In the Indian Ocean north of the equator, tropical cyclones can form throughout the year on either side of India, although most frequently between April and June, and between October and December.

Sub-basins 

The North Indian Ocean is the least active basin, contributing only seven percent of the world's tropical cyclones. However the basin has produced some of the deadliest cyclones in the world, since they strike over very densely populated areas.
The Regional Specialized Meteorological Centre (RSMC) is the India Meteorological Department (IMD) and it is responsible to monitor the basin, issues warning and name the storms.

The basin is divided into two sub-basins  the Bay of Bengal and the Arabian Sea.

The Bay of Bengal, located in the northeast of the Indian Ocean. The basin is abbreviated BOB by the India Meteorological Department (IMD). The United States's Joint Typhoon Warning Center unofficially designates as B to classify storms formed in the Bay of Bengal. The Bay of Bengal's coast is shared among India, Bangladesh, Myanmar, Sri Lanka and western part of Thailand. This sub-basin is the most active and produces some of the deadliest cyclones of all time. The most intense cyclone in the bay was the 1999 Odisha cyclone.

The Arabian Sea is a sea located in the northwest of the Indian Ocean. Tropical cyclones in the basin are abbreviated ARB by the India Meteorological Department (IMD). The United States's Joint Typhoon Warning Center unofficially designates as A to classify storms formed in the Arabian Sea.

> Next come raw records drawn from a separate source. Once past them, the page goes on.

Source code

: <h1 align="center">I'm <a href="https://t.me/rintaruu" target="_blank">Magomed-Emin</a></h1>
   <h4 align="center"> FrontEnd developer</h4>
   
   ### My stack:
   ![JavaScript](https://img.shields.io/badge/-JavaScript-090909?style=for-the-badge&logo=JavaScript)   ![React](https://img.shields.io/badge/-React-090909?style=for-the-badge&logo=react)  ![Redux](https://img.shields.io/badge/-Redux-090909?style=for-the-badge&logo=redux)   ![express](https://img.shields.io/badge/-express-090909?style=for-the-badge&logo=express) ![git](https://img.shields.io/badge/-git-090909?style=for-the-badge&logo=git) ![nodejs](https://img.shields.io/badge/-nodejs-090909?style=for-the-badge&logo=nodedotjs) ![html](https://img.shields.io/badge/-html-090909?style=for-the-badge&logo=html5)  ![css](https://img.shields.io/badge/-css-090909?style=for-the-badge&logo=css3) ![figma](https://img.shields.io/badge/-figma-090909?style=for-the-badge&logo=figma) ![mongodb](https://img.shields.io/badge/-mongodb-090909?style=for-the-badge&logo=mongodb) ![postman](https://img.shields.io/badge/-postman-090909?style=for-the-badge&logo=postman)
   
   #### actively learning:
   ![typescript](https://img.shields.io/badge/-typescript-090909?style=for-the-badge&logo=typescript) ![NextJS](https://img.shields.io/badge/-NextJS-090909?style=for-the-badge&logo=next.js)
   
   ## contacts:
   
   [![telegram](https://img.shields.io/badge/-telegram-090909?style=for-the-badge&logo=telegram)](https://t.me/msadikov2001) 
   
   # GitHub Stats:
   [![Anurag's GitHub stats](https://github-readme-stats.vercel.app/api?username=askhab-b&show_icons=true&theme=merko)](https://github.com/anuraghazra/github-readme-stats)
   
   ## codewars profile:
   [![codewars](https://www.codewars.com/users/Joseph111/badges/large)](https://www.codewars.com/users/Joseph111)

The Arabian Sea's coast is shared among India, Yemen, Oman, UAE, Iran, Pakistan, Sri Lanka, Maldives and Somalia. Monsoons are characteristic of the Arabian Sea and responsible for the yearly cycling of its waters. In summer, strong winds blow from the southwest to the northeast, bringing rain to the Indian subcontinent. Cyclones are rare in the Arabian Sea, but the basin can produce strong tropical cyclones. Cyclone Gonu was the strongest and the costliest recorded tropical cyclone in the basin.

History of the basin
The systematic scientific studies of tropical systems in the Bay of Bengal and Arabian Sea was started during the 19th century by Henry Piddington. Piddington utilised meteorological logs of vessels that navigated the seas and published a series of memoirs, in the Journal of the Asiatic Society of Bengal between 1839 and 1858. These memoirs gave accounts and tracks of individual storms in the Bay of Bengal and the Arabian Sea.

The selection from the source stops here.